Given these sociocultural influences, the therapist should be alert to ways in which trauma survivors express or inhibit their emotional reactions based on gender-role based expectations. Often, this will involve supporting the client to express the full range of feelings and thoughts associated with a traumatic event, as opposed to only those considered socially appropriate to their gender. In fact, to the extent that (as described in Chapter 9) feelings and thoughts are more easily processed when fully expressed during treatment, unaddressed gender-role constraints are likely to inhibit full psychological recovery.
The therapist also should be aware of gender differences in how trauma is cognitively processed. Because those socialized as boys and men are often trained to present themselves as strong and able to defend themselves, victimization may be more of a gender-role violation for them than it is for girls and women. Such social expectations can result in different responses to trauma.
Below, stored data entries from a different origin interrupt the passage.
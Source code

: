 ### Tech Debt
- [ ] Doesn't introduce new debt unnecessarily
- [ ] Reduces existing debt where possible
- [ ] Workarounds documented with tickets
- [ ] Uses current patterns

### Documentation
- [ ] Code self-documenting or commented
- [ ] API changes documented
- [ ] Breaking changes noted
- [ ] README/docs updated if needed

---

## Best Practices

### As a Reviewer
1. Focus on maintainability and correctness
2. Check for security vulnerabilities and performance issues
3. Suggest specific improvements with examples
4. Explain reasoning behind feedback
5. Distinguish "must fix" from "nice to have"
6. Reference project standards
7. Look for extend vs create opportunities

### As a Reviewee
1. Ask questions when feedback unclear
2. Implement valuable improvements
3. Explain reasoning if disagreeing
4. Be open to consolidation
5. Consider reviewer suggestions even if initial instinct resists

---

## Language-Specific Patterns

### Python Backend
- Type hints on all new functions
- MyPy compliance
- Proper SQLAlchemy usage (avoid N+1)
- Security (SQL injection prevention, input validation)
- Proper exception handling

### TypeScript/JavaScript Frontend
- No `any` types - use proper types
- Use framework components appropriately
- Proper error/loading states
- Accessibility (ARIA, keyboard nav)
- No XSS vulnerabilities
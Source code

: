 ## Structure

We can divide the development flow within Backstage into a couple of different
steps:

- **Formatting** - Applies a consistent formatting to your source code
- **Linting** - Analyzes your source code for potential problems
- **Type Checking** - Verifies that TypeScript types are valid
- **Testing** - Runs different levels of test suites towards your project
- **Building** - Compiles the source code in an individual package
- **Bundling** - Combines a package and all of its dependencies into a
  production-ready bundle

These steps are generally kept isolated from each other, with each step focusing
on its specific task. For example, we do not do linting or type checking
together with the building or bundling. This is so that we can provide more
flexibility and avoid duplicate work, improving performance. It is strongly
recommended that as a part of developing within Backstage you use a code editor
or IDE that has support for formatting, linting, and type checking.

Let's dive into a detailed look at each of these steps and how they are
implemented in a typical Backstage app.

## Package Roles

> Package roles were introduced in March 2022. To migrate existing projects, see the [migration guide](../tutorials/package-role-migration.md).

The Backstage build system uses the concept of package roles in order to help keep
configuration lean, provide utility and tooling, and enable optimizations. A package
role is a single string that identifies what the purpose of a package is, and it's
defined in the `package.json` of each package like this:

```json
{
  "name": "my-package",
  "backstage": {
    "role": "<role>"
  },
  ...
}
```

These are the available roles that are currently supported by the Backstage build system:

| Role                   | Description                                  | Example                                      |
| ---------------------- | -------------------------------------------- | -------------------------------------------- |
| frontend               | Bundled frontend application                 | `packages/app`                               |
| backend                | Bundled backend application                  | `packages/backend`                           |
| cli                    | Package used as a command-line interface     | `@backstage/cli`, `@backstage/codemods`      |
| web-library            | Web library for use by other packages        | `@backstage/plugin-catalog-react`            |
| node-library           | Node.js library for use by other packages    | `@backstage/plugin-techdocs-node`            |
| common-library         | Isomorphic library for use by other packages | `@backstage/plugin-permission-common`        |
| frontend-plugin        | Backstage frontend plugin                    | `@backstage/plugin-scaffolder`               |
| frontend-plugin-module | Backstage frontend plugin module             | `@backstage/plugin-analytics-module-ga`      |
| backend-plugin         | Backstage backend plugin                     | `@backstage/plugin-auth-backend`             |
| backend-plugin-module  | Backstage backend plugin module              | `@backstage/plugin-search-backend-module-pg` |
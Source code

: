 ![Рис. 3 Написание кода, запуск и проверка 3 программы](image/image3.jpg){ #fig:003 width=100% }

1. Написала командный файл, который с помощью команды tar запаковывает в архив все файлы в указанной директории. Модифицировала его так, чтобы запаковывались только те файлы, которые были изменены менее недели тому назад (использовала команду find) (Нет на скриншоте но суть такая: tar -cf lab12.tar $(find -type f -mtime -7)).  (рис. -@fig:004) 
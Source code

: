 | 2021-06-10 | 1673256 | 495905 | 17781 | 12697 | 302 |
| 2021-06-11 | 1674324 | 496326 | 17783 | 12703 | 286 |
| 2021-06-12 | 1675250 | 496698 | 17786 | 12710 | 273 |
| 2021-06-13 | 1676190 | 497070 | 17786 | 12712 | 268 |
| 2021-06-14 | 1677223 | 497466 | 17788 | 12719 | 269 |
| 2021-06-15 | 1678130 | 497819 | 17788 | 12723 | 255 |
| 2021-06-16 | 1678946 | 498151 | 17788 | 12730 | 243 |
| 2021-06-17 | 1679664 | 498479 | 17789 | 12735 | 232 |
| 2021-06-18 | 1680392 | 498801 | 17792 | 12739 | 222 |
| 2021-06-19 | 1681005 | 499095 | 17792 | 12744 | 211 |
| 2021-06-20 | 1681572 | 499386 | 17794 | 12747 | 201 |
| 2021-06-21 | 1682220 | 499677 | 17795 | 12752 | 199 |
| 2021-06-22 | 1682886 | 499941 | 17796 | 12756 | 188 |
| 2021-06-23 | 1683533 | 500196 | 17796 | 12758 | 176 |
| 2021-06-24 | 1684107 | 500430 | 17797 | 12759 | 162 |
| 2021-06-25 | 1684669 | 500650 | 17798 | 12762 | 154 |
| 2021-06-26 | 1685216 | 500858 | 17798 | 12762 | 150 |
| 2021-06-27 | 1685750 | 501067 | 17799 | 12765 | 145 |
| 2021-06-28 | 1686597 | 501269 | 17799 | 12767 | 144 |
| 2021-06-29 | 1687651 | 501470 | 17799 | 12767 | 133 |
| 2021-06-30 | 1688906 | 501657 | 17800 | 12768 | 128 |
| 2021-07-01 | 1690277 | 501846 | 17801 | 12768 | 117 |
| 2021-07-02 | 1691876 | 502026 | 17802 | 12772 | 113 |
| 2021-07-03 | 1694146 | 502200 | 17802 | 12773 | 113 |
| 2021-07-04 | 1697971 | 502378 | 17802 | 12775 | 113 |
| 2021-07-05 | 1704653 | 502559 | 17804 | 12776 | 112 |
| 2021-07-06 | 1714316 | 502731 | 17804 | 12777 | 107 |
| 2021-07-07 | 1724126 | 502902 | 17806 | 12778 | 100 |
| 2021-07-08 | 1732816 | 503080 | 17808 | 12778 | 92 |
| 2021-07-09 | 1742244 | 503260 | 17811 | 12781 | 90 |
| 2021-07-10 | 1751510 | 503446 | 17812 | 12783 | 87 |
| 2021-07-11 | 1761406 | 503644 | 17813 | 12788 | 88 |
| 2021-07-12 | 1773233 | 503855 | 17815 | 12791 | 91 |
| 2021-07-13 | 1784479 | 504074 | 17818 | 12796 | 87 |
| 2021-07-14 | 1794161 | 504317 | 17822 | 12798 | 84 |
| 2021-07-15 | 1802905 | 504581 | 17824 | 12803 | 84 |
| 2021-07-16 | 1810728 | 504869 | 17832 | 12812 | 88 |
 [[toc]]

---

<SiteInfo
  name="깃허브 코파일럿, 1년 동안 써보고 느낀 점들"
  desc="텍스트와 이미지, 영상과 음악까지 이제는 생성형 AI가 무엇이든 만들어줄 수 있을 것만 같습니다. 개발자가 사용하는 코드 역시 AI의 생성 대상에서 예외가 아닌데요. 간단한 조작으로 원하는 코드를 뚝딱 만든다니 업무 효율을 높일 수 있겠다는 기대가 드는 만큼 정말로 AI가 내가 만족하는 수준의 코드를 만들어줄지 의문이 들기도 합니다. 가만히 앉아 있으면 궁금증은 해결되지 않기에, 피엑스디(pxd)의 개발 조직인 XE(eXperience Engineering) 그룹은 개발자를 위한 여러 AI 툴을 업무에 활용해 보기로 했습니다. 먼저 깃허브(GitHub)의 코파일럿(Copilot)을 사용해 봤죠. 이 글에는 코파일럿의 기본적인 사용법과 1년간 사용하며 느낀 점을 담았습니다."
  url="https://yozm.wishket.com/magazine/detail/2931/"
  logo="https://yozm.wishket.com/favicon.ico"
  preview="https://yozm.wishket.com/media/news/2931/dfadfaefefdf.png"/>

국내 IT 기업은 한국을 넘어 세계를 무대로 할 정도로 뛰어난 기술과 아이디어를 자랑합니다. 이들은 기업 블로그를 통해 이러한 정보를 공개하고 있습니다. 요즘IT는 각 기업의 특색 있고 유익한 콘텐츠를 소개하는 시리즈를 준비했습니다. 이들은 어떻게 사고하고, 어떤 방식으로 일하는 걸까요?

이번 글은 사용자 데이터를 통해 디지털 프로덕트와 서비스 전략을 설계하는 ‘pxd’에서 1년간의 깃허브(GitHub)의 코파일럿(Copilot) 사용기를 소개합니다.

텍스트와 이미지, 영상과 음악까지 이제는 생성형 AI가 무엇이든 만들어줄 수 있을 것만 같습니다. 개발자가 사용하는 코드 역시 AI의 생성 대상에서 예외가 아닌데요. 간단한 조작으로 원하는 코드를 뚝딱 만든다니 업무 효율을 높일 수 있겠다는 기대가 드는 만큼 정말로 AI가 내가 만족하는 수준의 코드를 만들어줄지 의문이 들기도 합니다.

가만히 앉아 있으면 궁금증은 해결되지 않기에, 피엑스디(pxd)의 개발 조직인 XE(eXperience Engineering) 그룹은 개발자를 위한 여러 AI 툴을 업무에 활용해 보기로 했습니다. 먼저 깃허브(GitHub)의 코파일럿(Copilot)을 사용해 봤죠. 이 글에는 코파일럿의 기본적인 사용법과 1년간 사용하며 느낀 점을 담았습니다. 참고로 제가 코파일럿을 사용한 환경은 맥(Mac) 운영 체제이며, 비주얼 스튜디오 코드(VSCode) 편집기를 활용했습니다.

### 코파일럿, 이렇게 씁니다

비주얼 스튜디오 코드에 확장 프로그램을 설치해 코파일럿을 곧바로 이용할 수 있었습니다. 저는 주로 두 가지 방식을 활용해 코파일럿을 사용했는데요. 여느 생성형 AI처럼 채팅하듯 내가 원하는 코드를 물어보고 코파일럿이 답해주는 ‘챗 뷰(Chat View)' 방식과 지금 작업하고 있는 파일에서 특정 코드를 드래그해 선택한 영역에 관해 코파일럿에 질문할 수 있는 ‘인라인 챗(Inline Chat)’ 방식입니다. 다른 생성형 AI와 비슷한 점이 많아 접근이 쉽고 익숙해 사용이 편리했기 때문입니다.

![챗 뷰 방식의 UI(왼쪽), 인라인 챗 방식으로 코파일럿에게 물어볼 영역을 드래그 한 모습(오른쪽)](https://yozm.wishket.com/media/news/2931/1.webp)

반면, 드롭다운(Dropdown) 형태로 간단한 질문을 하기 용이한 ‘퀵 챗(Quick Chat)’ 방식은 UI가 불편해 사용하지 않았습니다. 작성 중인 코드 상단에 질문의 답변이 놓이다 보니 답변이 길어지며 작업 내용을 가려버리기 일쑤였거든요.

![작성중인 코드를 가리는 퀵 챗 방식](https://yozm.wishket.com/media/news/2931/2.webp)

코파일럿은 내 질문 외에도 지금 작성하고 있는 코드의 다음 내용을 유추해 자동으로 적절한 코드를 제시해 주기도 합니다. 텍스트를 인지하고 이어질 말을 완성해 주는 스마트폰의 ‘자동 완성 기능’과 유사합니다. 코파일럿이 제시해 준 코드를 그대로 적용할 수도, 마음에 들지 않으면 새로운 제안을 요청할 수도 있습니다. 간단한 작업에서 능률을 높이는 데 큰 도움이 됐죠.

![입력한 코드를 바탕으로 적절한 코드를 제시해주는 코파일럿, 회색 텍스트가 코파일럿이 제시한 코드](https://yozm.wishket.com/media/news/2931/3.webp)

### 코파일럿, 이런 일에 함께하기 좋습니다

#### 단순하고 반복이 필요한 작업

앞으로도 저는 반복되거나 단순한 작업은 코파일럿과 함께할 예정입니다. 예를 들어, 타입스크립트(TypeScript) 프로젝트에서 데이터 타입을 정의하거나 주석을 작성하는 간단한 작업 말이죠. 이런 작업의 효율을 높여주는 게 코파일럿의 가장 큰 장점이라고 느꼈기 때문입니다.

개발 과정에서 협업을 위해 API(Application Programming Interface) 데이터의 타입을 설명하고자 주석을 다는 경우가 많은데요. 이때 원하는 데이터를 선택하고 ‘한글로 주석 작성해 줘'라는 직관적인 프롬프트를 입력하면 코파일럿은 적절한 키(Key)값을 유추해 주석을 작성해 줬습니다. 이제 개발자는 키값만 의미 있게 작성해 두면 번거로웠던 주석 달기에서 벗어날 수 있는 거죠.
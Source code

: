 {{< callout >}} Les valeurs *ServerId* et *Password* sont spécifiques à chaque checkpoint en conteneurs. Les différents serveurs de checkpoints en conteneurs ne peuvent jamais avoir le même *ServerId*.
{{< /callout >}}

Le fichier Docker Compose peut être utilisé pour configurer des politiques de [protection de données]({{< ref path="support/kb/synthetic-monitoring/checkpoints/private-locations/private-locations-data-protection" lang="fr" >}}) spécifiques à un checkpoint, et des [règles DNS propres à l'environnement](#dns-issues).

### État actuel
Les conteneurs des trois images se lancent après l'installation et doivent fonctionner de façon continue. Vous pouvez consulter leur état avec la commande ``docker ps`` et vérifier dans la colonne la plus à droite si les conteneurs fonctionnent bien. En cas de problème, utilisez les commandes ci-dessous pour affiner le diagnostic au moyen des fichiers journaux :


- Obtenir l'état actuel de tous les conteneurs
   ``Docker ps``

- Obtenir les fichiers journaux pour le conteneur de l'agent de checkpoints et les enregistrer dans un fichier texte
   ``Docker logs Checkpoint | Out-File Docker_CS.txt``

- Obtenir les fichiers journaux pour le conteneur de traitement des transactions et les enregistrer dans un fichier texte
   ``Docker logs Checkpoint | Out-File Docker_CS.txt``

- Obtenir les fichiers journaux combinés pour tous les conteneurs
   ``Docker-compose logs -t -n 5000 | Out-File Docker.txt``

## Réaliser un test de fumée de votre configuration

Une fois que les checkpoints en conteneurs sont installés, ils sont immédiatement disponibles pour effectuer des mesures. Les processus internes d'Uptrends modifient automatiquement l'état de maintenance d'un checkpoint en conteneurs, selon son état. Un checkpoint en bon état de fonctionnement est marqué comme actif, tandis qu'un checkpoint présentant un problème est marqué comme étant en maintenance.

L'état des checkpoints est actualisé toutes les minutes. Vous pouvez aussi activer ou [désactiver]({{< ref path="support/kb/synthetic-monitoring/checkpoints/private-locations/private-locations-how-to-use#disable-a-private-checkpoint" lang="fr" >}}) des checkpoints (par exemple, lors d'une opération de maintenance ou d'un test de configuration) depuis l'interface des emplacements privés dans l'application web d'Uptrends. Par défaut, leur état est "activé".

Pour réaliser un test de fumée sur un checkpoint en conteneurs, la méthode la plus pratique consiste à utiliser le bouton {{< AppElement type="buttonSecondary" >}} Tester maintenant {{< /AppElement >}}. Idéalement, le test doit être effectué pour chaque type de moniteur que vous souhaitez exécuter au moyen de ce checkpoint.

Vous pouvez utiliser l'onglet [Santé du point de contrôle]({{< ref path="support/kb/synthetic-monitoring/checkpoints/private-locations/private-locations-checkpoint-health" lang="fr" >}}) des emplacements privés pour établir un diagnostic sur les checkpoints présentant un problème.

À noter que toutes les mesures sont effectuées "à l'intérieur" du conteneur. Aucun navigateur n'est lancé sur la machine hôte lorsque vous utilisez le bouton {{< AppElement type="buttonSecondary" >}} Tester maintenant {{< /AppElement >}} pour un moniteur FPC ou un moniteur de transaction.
Some victimized men, for example, may struggle with feelings of inadequacy, shame, and low self-esteem associated with the social implication that an inability to fight off maltreatment reflects, irrespective of sexual orientation, lesser masculinity or competence.
In addition, some sexually assaulted or abused males have sexual orientation concerns related to their trauma. In the case of childhood sexual abuse, for example, heterosexual boys and men may fear that molestation by another male has caused them to be (or be seen as) latently homosexual —a response that, in a homophobic culture, may result in compensatory hypermasculinity or overinvolvement in heterosexual activity. Conversely, for example, gay or bisexual men who were sexually abused by males as children may believe that their sexual orientation somehow caused them to be abused by men or that their abuse caused them to be paradoxically attracted to men.
This is a complex issue, since some studies indicate that L.G.B.T.Q plus people do disproportionately report childhood histories of, for example, sexual abuse, and gender nonconformity is associated with physical assaults in childhood. It is also unclear what role early sexual contact with older people, violent or otherwise, play in influencing sexual orientation. Above-and-beyond these issues, however, social attributions of responsibility can be internalized by the survivor to suggest that their nonconforming gender expression or nonheterosexual orientation means that they asked for or deserved what happened to them, leading to misplaced feelings of guilt, shame, and self-hatred.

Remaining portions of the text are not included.